When blood cells are lost due to bleeding of an urgent nature or over the course of time, blood loss anemia will often occur. The source of the bleeding is at times obvious, and at others it is difficult to detect without the expertise of clinical testing from a physician.
Women are very prone to blood loss anemia when periods tend to be heavier and longer than normal. This may be the result of other underlying conditions such as uterine fibroids, endometriosis, and more, all of which are professionally diagnosed and most often treatable. Excessive blood loss from childbirth as well as surgical procedures is also a common cause of blood loss anemia. Something as simple as bleeding gums will deplete the adequate blood supply and cause iron deficient anemia. Gastrointestinal bleeding will result in blood loss anemia. This would include conditions such as ulcers, gastritis, hemorrhoids, and cancer. Quite often, bloody stool is the obvious sign of this type of bleeding. However, this cannot always be visually detected. Appropriate testing is done when anemia is present with suspicions of internal gastrointestinal bleeding.

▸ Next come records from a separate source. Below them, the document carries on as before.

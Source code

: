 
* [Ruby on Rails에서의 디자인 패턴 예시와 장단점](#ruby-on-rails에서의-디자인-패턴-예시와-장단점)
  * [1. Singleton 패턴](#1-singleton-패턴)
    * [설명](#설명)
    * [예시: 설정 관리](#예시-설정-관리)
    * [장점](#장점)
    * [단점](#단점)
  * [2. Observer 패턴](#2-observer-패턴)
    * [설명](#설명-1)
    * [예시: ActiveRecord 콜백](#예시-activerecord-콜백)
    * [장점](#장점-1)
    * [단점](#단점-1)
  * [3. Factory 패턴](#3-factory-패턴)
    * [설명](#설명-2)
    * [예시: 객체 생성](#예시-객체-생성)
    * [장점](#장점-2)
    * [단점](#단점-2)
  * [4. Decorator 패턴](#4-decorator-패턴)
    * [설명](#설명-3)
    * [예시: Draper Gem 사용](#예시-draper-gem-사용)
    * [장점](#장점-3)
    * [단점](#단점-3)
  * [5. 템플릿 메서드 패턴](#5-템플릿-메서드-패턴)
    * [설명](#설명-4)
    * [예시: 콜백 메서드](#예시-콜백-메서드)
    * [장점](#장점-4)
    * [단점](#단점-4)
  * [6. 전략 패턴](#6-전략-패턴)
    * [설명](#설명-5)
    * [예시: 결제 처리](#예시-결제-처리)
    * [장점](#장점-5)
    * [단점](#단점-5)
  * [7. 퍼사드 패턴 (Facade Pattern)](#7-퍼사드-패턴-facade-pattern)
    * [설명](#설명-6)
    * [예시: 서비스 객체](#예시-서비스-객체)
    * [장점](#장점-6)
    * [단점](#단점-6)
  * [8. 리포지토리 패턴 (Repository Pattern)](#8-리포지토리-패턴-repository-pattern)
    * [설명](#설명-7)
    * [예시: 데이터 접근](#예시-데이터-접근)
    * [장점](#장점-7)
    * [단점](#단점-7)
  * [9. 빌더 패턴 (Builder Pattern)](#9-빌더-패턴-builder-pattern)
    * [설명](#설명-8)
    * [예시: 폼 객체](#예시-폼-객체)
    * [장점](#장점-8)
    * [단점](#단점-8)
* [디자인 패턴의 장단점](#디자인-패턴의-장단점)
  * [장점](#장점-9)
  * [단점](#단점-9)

Among the signs of being anemic, one may suffer from fatigue, lightheadedness, heart arrhythmias or palpitations, weakness and dizziness, as well as a pale look to the face. Such symptoms indicate that there has been a decline of RBCs, or circulating red blood cells. When an individual loses 1000 ml or more of blood, this will have acute implications including blood loss anemia. When one is officially diagnosed with anemia due to blood loss, treatment for the underlying cause of the condition will be initiated. One may also choose to include iron rich foods for anemia in the diet as well as other suggested measures of treatment.